The Rolling Stones certainly had some hippy moments, but like Brando in a musical, it never quite suited them as well as being cheeky and rebellious did. Mick and Keith never (honestly) apologized for writing songs like Under My Thumb and Brown Sugar that objectified women (or in the case of Some Girls, objectified actual objects - groupies) and as they now say “reinforced negative stereotypes”. Back in the 70s enough people seemingly saw the joke. While Jesse Jackson was outraged by the lyrics referring to the sexual appetites of black women in Some Girls and called for a boycott of the album, SNL’s Garrett Morris asked Mick “where are these women!?”. The Stones clearly recognized the value in being the bad boys of rock n roll. Where Jerry Lee Lewis was actually crazy, The Stones perfected looking wasted and badass and sexy. BTW, they wrote a shit load of great songs and were one of the best live bands ever.

cruel to B. kind division
What keeps a really good B artist from A status? Whether or not you want to hear that song again, sing those words in your head another time. Overtly political music is problematic for me and even the good stuff is almost immediately B category. It just doesn’t age well. And it can be exhausting to listen to songs that are trying to teach us something. Fuck it, I don’t want to spend my precious and increasingly elusive entertainment hours hearing how corrupt the system is, I learned that long ago in the song called real life.

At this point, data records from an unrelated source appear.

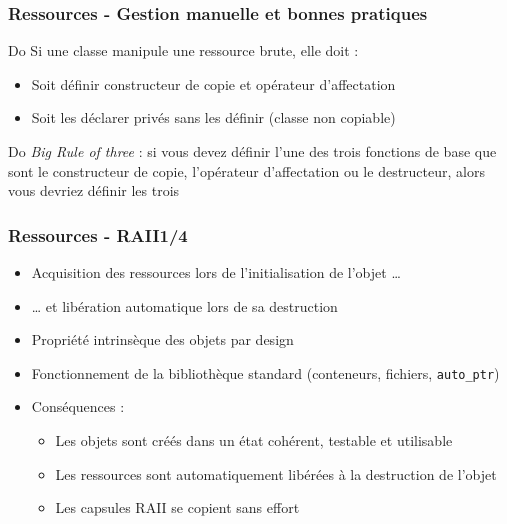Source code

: \documentclass[C++.tex]{subfiles}
\begin{document}
\begin{frame}
	\frametitle{Ressources - Gestion manuelle et bonnes pratiques}
	\begin{exampleblock}{Do}
		Si une classe manipule une ressource brute, elle doit :
		\begin{itemize}
			\item Soit définir constructeur de copie et opérateur d'affectation
			\item Soit les déclarer privés sans les définir (classe non copiable)
		\end{itemize}
	\end{exampleblock}

	\begin{exampleblock}{Do}
		\textit{Big Rule of three} : si vous devez définir l'une des trois fonctions de base que sont le constructeur de copie, l'opérateur d'affectation ou le destructeur, alors vous devriez définir les trois


	\end{exampleblock}

\end{frame}

\begin{frame}
	\frametitle{Ressources - RAII\titlehfill{}1/4}


	\begin{itemize}
		\item Acquisition des ressources lors de l'initialisation de l'objet \ldots
		\item \ldots{} et libération automatique lors de sa destruction


		\item Propriété intrinsèque des objets \og par design\fg{}


		\item Fonctionnement de la bibliothèque standard (conteneurs, fichiers, \lstinline|auto_ptr|)
		\item Conséquences :
		\begin{itemize}
			\item Les objets sont créés dans un état cohérent, testable et utilisable
			\item Les ressources sont automatiquement libérées à la destruction de l'objet

			
			\item Les capsules RAII se copient sans effort
		\end{itemize}
	\end{itemize}
\end{frame}
\end{document}
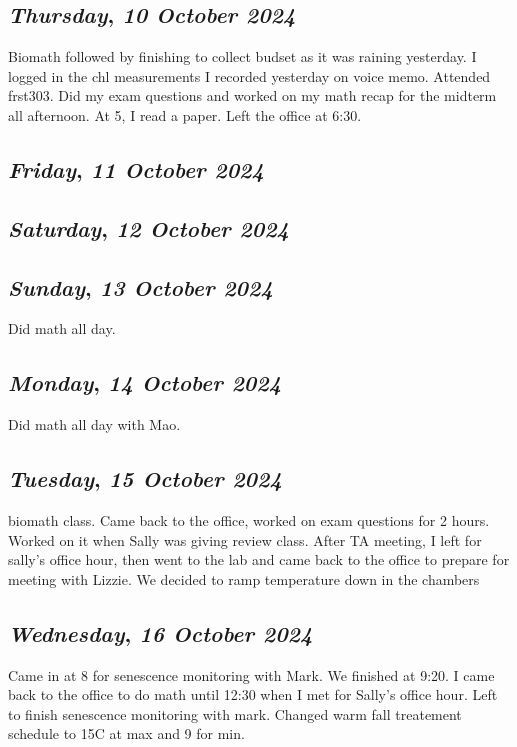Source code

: \def\day{\textit{10 October 2024}}
\def\weekday{\textit{Thursday}}
\subsection*{\weekday, \day}
Biomath followed by finishing to collect budset as it was raining yesterday. I logged in the chl measurements I recorded yesterday on voice memo. Attended frst303. Did my exam questions and worked on my math recap for the midterm all afternoon. At 5, I read a paper. Left the office at 6:30. 
\def\day{\textit{11 October 2024}}
\def\weekday{\textit{Friday}}
\subsection*{\weekday, \day}

\def\day{\textit{12 October 2024}}
\def\weekday{\textit{Saturday}}
\subsection*{\weekday, \day}

\def\day{\textit{13 October 2024}}
\def\weekday{\textit{Sunday}}
\subsection*{\weekday, \day}
Did math all day.

\def\day{\textit{14 October 2024}}
\def\weekday{\textit{Monday}}
\subsection*{\weekday, \day}
Did math all day with Mao. 

\def\day{\textit{15 October 2024}}
\def\weekday{\textit{Tuesday}}
\subsection*{\weekday, \day}
biomath class. Came back to the office, worked on exam questions for 2 hours. Worked on it when Sally was giving review class. After TA meeting, I left for sally's office hour, then went to the lab and came back to the office to prepare for meeting with Lizzie. We decided to ramp temperature down in the chambers

\def\day{\textit{16 October 2024}}
\def\weekday{\textit{Wednesday}}
\subsection*{\weekday, \day}
Came in at 8 for senescence monitoring with Mark. We finished at 9:20. I came back to the office to do math until 12:30 when I met for Sally's office hour. Left to finish senescence monitoring with mark. Changed warm fall treatement schedule to 15C at max and 9 for min.

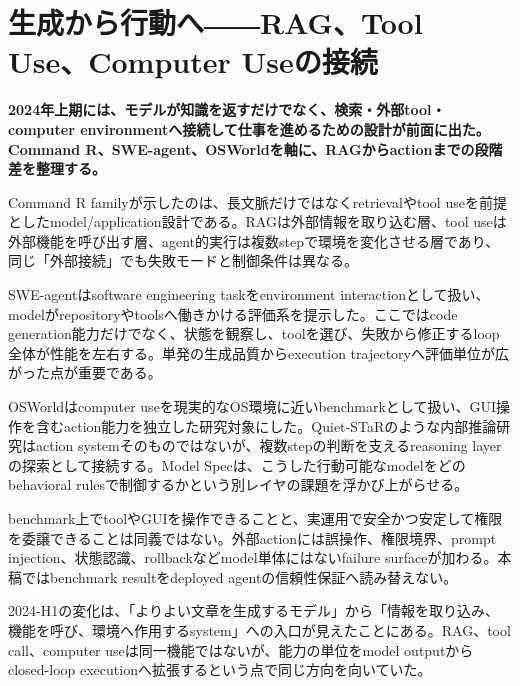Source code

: \section{生成から行動へ――RAG、Tool Use、Computer Useの接続}
\noindent\textbf{2024年上期には、モデルが知識を返すだけでなく、検索・外部tool・computer environmentへ接続して仕事を進めるための設計が前面に出た。Command R、SWE-agent、OSWorldを軸に、RAGからactionまでの段階差を整理する。}\autocite{src-1c9f1d22c176,src-70b5d4b3bedd,src-77e35e5f22be}

Command R familyが示したのは、長文脈だけではなくretrievalやtool useを前提としたmodel/application設計である。RAGは外部情報を取り込む層、tool useは外部機能を呼び出す層、agent的実行は複数stepで環境を変化させる層であり、同じ「外部接続」でも失敗モードと制御条件は異なる。\autocite{src-77e35e5f22be}


SWE-agentはsoftware engineering taskをenvironment interactionとして扱い、modelがrepositoryやtoolsへ働きかける評価系を提示した。ここではcode generation能力だけでなく、状態を観察し、toolを選び、失敗から修正するloop全体が性能を左右する。単発の生成品質からexecution trajectoryへ評価単位が広がった点が重要である。\autocite{src-1c9f1d22c176}


OSWorldはcomputer useを現実的なOS環境に近いbenchmarkとして扱い、GUI操作を含むaction能力を独立した研究対象にした。Quiet-STaRのような内部推論研究はaction systemそのものではないが、複数stepの判断を支えるreasoning layerの探索として接続する。Model Specは、こうした行動可能なmodelをどのbehavioral rulesで制御するかという別レイヤの課題を浮かび上がらせる。\autocite{src-12fa04e64d24,src-70b5d4b3bedd,src-d1406200c99e}


\begin{claimboundary}
benchmark上でtoolやGUIを操作できることと、実運用で安全かつ安定して権限を委譲できることは同義ではない。外部actionには誤操作、権限境界、prompt injection、状態認識、rollbackなどmodel単体にはないfailure surfaceが加わる。本稿ではbenchmark resultをdeployed agentの信頼性保証へ読み替えない。\autocite{src-1c9f1d22c176,src-2f7e28810d05,src-70b5d4b3bedd,src-77e35e5f22be,src-edd253654067}
\end{claimboundary}

2024-H1の変化は、「よりよい文章を生成するモデル」から「情報を取り込み、機能を呼び、環境へ作用するsystem」への入口が見えたことにある。RAG、tool call、computer useは同一機能ではないが、能力の単位をmodel outputからclosed-loop executionへ拡張するという点で同じ方向を向いていた。\autocite{src-1c9f1d22c176,src-70b5d4b3bedd,src-77e35e5f22be,src-d1406200c99e}
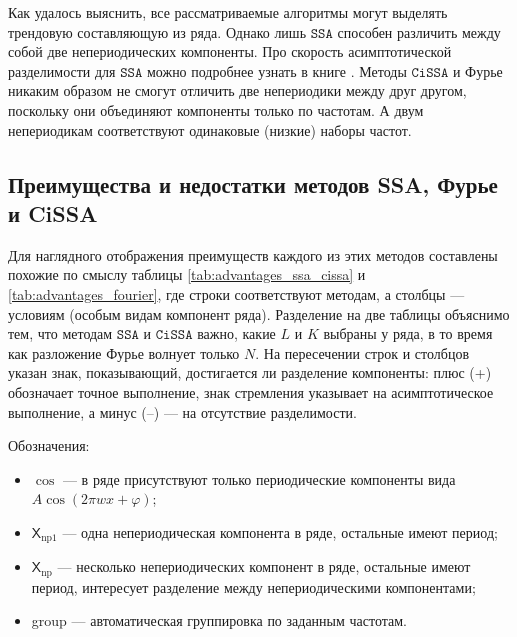 \documentclass[12pt, specialist, subf
]{disser}
\theoremstyle{definition}
\newcommand{\SSA}{\texttt{SSA}}
\newcommand{\CISSA}{\texttt{CiSSA}}
\newcommand{\TS}{\mathsf{X}}
\begin{document}
Как удалось выяснить, все рассматриваемые алгоритмы могут выделять трендовую составляющую из ряда. Однако лишь $\SSA$ способен различить между собой две непериодических компоненты. Про скорость асимптотической разделимости для $\SSA$ можно подробнее узнать в книге \cite{golyandina2001analysis}. Методы $\CISSA$ и Фурье никаким образом не смогут отличить две непериодики между друг другом, поскольку они объединяют компоненты только по частотам. А двум непериодикам соответствуют одинаковые (низкие) наборы частот.


\subsection{Преимущества и недостатки методов SSA, Фурье и CiSSA}

Для наглядного отображения преимуществ каждого из этих методов составлены похожие по смыслу таблицы \ref{tab:advantages_ssa_cissa} и \ref{tab:advantages_fourier}, где строки соответствуют методам, а столбцы --- условиям (особым видам компонент ряда). Разделение на две таблицы объяснимо тем, что методам $\SSA$ и $\CISSA$ важно, какие $L$ и  $K$ выбраны у ряда, в то время как разложение Фурье волнует только $N$. На пересечении строк и столбцов указан знак, показывающий, достигается ли разделение компоненты: плюс (+) обозначает точное выполнение, знак стремления указывает на асимптотическое выполнение, а минус (–) --- на отсутствие разделимости.

Обозначения:
\begin{itemize}
	\item $\cos$ --- в ряде присутствуют только периодические компоненты вида $A\cos(2\pi w x + \varphi)$;
	\item $\TS_{\mathrm{np}1}$ --- одна непериодическая компонента в ряде, остальные имеют период;
	\item $\TS_{\mathrm{np}}$ --- несколько непериодических компонент в ряде, остальные имеют период, интересует разделение между
	      непериодическими компонентами;
	\item group --- автоматическая группировка по заданным частотам.
\end{itemize}
\end{document}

The one band whose politically infused music has aged/should continue to age pretty well is one of the all-time champions of rock n roll, The Clash. The Clash evolved from angry garage rocking upstarts into a taut, dexterous band whose heart pumped the pulse of the streets of the worldBut, if we ever cared, we don’t remember just what it was that pissed them off so much, we just loved their conviction. And they looked so fucking cool. 
This photo is actually black & white,
rock n roll animal magnetism makes it appear colour
The rise of punk rock in England was framed as a socio-political rebellion, but really it was just a kick in the balls to the stadium-rocking hair farmers who had become the establishment, bands that pushed their fans away from the stage and relegated them to passive worship. “God Save the Queen” was a ‘fuck you’ to rock n roll royalty. Punk rock brought the fans face to face with, on stage with, and even into the band. It was primitive, sexy and easy to do, and the kids were alright with it.

C. listers & c words
It's here that we come back to that pesky matter of taste. My C list is brief because I don't like to think of these tired acts, but still there is plenty of music that some people consider classic or cool, that I just never want to hear again, including; any Steve Miller, almost all of Rod Stewart's painstakingly crafted art, most of the crappy blooze poetry of Jim Morrison & The Doors, Pink Floyd, even Rush I can definitely live without.



  • Until next week, when I return with reviews and stuff about some exciting upcoming tours and releases, I want you to check this out, just cuz its so awesome.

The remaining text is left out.